Apply for the 2018 APSA Fund for Latino Scholarship by June 15th!

Support from the APSA Fund for Latino Scholarship assisted 2017 recipient, Alfredo Gonzaleza doctoral candidate in the department of political science at the University of Chicago. His research is located at the intersection of race and politics, American political development, naturalization policy, and military sociology. In his dissertation, Other Than Honorable: The Decline of Citizenship-for-Service, Gonzalez offers an explanation to the growing limitations and restrictions non-citizen service members are faced with when attempting to normalize their citizenship status during and after their active service. This archival study focuses on a critical conjuncture between WWII (last period guaranteeing citizenship-for-service) and the 1965 Hart-Celler Act (established residency and service requirements for naturalization) to demonstrate how Congress legislatively gained power to restrict, and at times deny, non-white immigrant service members access to naturalization—regardless of military service. With support from the Fund for Latino Scholarship, Gonzalez will gather primary data from the Patrick McCarran archives, author of the 1952 Immigration and Nationality Act, located at the Nevada Historical Society. Gonzalez is a veteran of the United States Marine Corps and served in Iraq during the initial American invasion as an infantry rifleman.
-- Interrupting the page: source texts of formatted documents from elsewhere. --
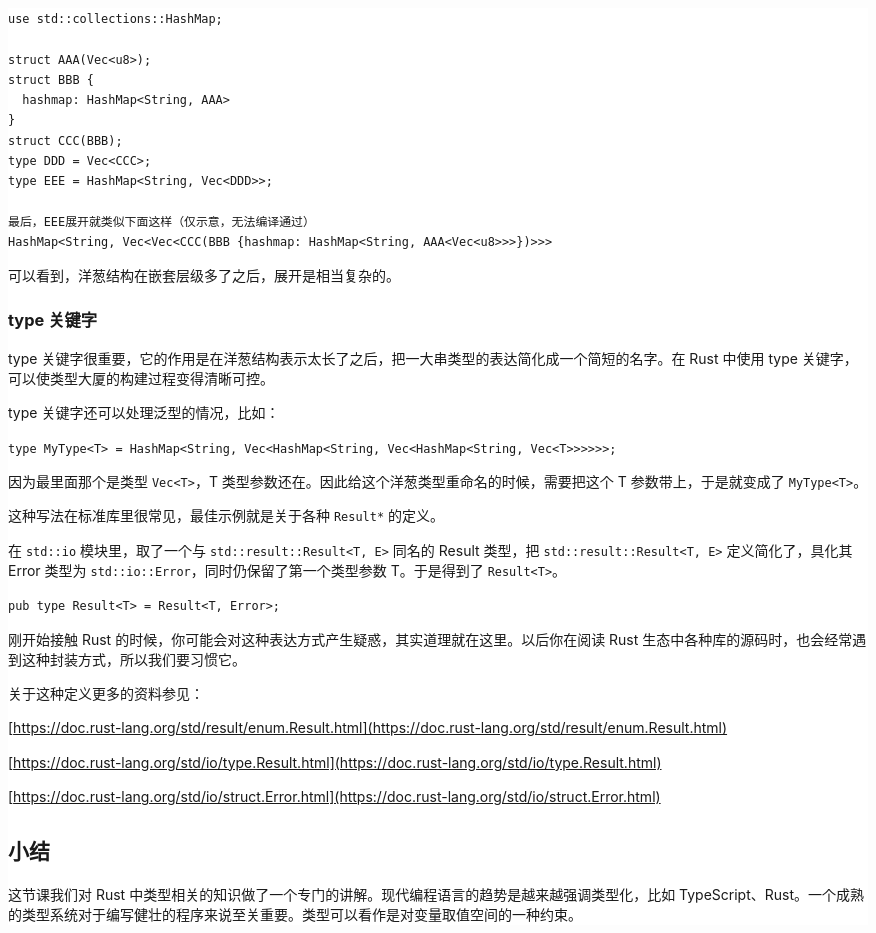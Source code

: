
 ```plain
use std::collections::HashMap;

struct AAA(Vec<u8>);
struct BBB {
  hashmap: HashMap<String, AAA>
}
struct CCC(BBB);
type DDD = Vec<CCC>;
type EEE = HashMap<String, Vec<DDD>>;

最后，EEE展开就类似下面这样（仅示意，无法编译通过）
HashMap<String, Vec<Vec<CCC(BBB {hashmap: HashMap<String, AAA<Vec<u8>>>})>>>

```

可以看到，洋葱结构在嵌套层级多了之后，展开是相当复杂的。

### type 关键字

type 关键字很重要，它的作用是在洋葱结构表示太长了之后，把一大串类型的表达简化成一个简短的名字。在 Rust 中使用 type 关键字，可以使类型大厦的构建过程变得清晰可控。

type 关键字还可以处理泛型的情况，比如：

```plain
type MyType<T> = HashMap<String, Vec<HashMap<String, Vec<HashMap<String, Vec<T>>>>>>;

```

因为最里面那个是类型 `Vec<T>`，T 类型参数还在。因此给这个洋葱类型重命名的时候，需要把这个 T 参数带上，于是就变成了 `MyType<T>`。

这种写法在标准库里很常见，最佳示例就是关于各种 `Result*` 的定义。

在 `std::io` 模块里，取了一个与 `std::result::Result<T, E>` 同名的 Result 类型，把 `std::result::Result<T, E>` 定义简化了，具化其 Error 类型为 `std::io::Error`，同时仍保留了第一个类型参数 T。于是得到了 `Result<T>`。

```plain
pub type Result<T> = Result<T, Error>;

```

刚开始接触 Rust 的时候，你可能会对这种表达方式产生疑惑，其实道理就在这里。以后你在阅读 Rust 生态中各种库的源码时，也会经常遇到这种封装方式，所以我们要习惯它。

关于这种定义更多的资料参见：

[https://doc.rust-lang.org/std/result/enum.Result.html](https://doc.rust-lang.org/std/result/enum.Result.html)

[https://doc.rust-lang.org/std/io/type.Result.html](https://doc.rust-lang.org/std/io/type.Result.html)

[https://doc.rust-lang.org/std/io/struct.Error.html](https://doc.rust-lang.org/std/io/struct.Error.html)

## 小结

这节课我们对 Rust 中类型相关的知识做了一个专门的讲解。现代编程语言的趋势是越来越强调类型化，比如 TypeScript、Rust。一个成熟的类型系统对于编写健壮的程序来说至关重要。类型可以看作是对变量取值空间的一种约束。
Apply Now!  Applications are due Friday, June 15, 2018. 

About the Fund for Latino Scholarship
The fund’s primary goal is to encourage and support the recruitment, retention, and promotion of Latina/o political scientists (especially students and tenure track junior faculty); our secondary goal is to support research on Latino politics in the United States (especially students and tenure track junior faculty). Grants will be made to individuals, institutions, and projects whose purposes most clearly match the goals of the fund, and whose proposals most persuasively demonstrate capacity for successful completion. The Fund for Latino Scholarship is an APSA Centennial Center Research Grant.